> _Directions_
Output the entries word for word. Omit images.
=== Section Start ===
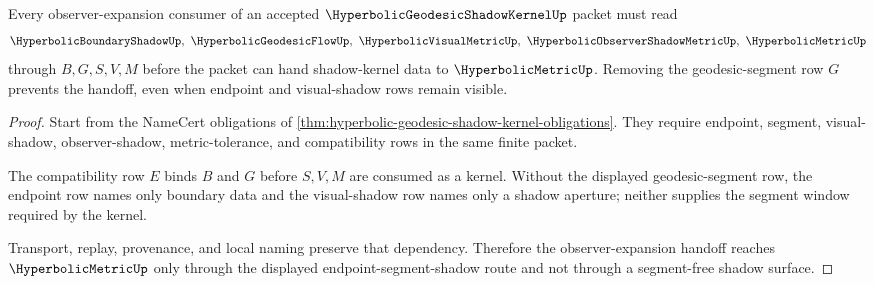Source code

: \begin{theorem}
\label{thm:hyperbolic-geodesic-shadow-kernel-vision-handoff}
Every observer-expansion consumer of an accepted $\HyperbolicGeodesicShadowKernelUp$ packet must read
$$
\HyperbolicBoundaryShadowUp,\ \HyperbolicGeodesicFlowUp,\ \HyperbolicVisualMetricUp,\ \HyperbolicObserverShadowMetricUp,\ \HyperbolicMetricUp
$$
through $B,G,S,V,M$ before the packet can hand shadow-kernel data to $\HyperbolicMetricUp$. Removing the geodesic-segment row $G$ prevents the handoff, even when endpoint and visual-shadow rows remain visible.
\end{theorem}
\begin{proof}
Start from the NameCert obligations of \autoref{thm:hyperbolic-geodesic-shadow-kernel-obligations}. They require endpoint, segment, visual-shadow, observer-shadow, metric-tolerance, and compatibility rows in the same finite packet.

The compatibility row $E$ binds $B$ and $G$ before $S,V,M$ are consumed as a kernel. Without the displayed geodesic-segment row, the endpoint row names only boundary data and the visual-shadow row names only a shadow aperture; neither supplies the segment window required by the kernel.

Transport, replay, provenance, and local naming preserve that dependency. Therefore the observer-expansion handoff reaches $\HyperbolicMetricUp$ only through the displayed endpoint-segment-shadow route and not through a segment-free shadow surface.
\end{proof}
=== Section End ===
> _The completed task_
Source code

: \begin{theorem}
\label{thm:hyperbolic-geodesic-shadow-kernel-vision-handoff}
Every observer-expansion consumer of an accepted $\HyperbolicGeodesicShadowKernelUp$ packet must read
$$
\HyperbolicBoundaryShadowUp,\ \HyperbolicGeodesicFlowUp,\ \HyperbolicVisualMetricUp,\ \HyperbolicObserverShadowMetricUp,\ \HyperbolicMetricUp
$$
through $B,G,S,V,M$ before the packet can hand shadow-kernel data to $\HyperbolicMetricUp$. Removing the geodesic-segment row $G$ prevents the handoff, even when endpoint and visual-shadow rows remain visible.
\end{theorem}
\begin{proof}
Start from the NameCert obligations of \autoref{thm:hyperbolic-geodesic-shadow-kernel-obligations}. They require endpoint, segment, visual-shadow, observer-shadow, metric-tolerance, and compatibility rows in the same finite packet.

The compatibility row $E$ binds $B$ and $G$ before $S,V,M$ are consumed as a kernel. Without the displayed geodesic-segment row, the endpoint row names only boundary data and the visual-shadow row names only a shadow aperture; neither supplies the segment window required by the kernel.

Transport, replay, provenance, and local naming preserve that dependency. Therefore the observer-expansion handoff reaches $\HyperbolicMetricUp$ only through the displayed endpoint-segment-shadow route and not through a segment-free shadow surface.
\end{proof}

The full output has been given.